C'est cette politique qui mène dans l'impasse. Alors que les actionnaires Lagardère et Daimler ont largement profité de la rente de l'A320, produit arrivé, désormais, à maturité, ils refusent maintenant de s'engager dans les efforts de promotion des capacités humaines de l'entreprise que nécessite le lancement d'une nouvelle génération d'avions comme l' A380. Noël Forgeard résumait à merveille cette politique entièrement vouée à la rentabilité financière : « Je me réjouis d'avoir économiser 1 milliard sur les investissements pour satisfaire les actionnaires ».

Mais cette politique a rationné gravement les dépenses de développement des capacités humaines, notamment l'emploi et la formation, tout en développant très insuffisamment les organisations du travail et les outils de partage de l'information, des coûts et des charges de travail au sein de l'entité pluri nationale. D'où un aiguisement des rivalités de puissances, notamment entre intérêts français et intérêts allemands au lieu d'une véritable coopération.

De même ces choix avaient un corollaire : l'absence totale de transparence et de démocratie dans l'entreprise, l'autisme des directions incapables d'entendre les multiples alertes des ouvriers, des techniciens et des cadres sur la situation ; 4 ans plus tard la sanction est là ! Retards successifs - dus en premier lieu à l'économie faite sur l'emploi, la qualification et les études - sur les premières livraisons de l'A380 avec des pénalités massives à la clé. On estime que le manque à gagner total s'élèvera à 6, 3 milliards d'euros d'ici 2010 (2).

Cela a conduit les agences de notation financière internationales à déclasser la signature d'EADS. La contrepartie en est une augmentation du coût de la dette et de l'accès aux marchés financiers.

Ces difficultés interviennent dans des conditions de guerre économique avec l'américain Boeing qui s'est restructuré et dispose de l'arme du dollar. Le billet vert sert en effet de monnaie de facturation mondiale dans l'aéronautique.

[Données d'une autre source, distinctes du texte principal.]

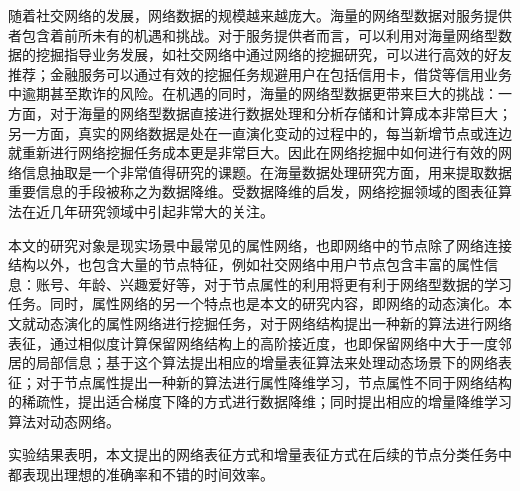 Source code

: 随着社交网络的发展，网络数据的规模越来越庞大。海量的网络型数据对服务提供者包含着前所未有的机遇和挑战。对于服务提供者而言，可以利用对海量网络型数据的挖掘指导业务发展，如社交网络中通过网络的挖掘研究，可以进行高效的好友推荐；金融服务可以通过有效的挖掘任务规避用户在包括信用卡，借贷等信用业务中逾期甚至欺诈的风险。在机遇的同时，海量的网络型数据更带来巨大的挑战：一方面，对于海量的网络型数据直接进行数据处理和分析存储和计算成本非常巨大；另一方面，真实的网络数据是处在一直演化变动的过程中的，每当新增节点或连边就重新进行网络挖掘任务成本更是非常巨大。因此在网络挖掘中如何进行有效的网络信息抽取是一个非常值得研究的课题。在海量数据处理研究方面，用来提取数据重要信息的手段被称之为数据降维。受数据降维的启发，网络挖掘领域的图表征算法在近几年研究领域中引起非常大的关注。

本文的研究对象是现实场景中最常见的属性网络，也即网络中的节点除了网络连接结构以外，也包含大量的节点特征，例如社交网络中用户节点包含丰富的属性信息：账号、年龄、兴趣爱好等，对于节点属性的利用将更有利于网络型数据的学习任务。同时，属性网络的另一个特点也是本文的研究内容，即网络的动态演化。本文就动态演化的属性网络进行挖掘任务，对于网络结构提出一种新的算法进行网络表征，通过相似度计算保留网络结构上的高阶接近度，也即保留网络中大于一度邻居的局部信息；基于这个算法提出相应的增量表征算法来处理动态场景下的网络表征；对于节点属性提出一种新的算法进行属性降维学习，节点属性不同于网络结构的稀疏性，提出适合梯度下降的方式进行数据降维；同时提出相应的增量降维学习算法对动态网络。

实验结果表明，本文提出的网络表征方式和增量表征方式在后续的节点分类任务中都表现出理想的准确率和不错的时间效率。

La chute actuelle de ses cours par rapport à l'euro, produit conjugué d'une politique américaine agressive et du dogme monétariste de la BCE, impacte le chiffre d'affaire d'Airbus dont les salaires sont payés en euros. Cette situation concerne, au-delà, les sous-traitants de 1er et 2ème rangs d'Airbus-industrie puisque les transactions se font entre eux aussi en dollars.

A ces difficultés, s'ajoutent des besoins de financement trés importants pour le nouvel avion A 350 dont le projet doit être complètement remis en chantier faute de moyens mis dans la recherche pour atteindre ses objectifs en terme d'innovations technologiques (3) lui permettant une percée commerciale satisfaisante.

Face à cette situation, on voit bien que les solutions se contentant une fois de plus de traiter l'emploi comme une variable d'ajustement ne feront qu'envenimer les problèmes au lieu de les traiter au fond.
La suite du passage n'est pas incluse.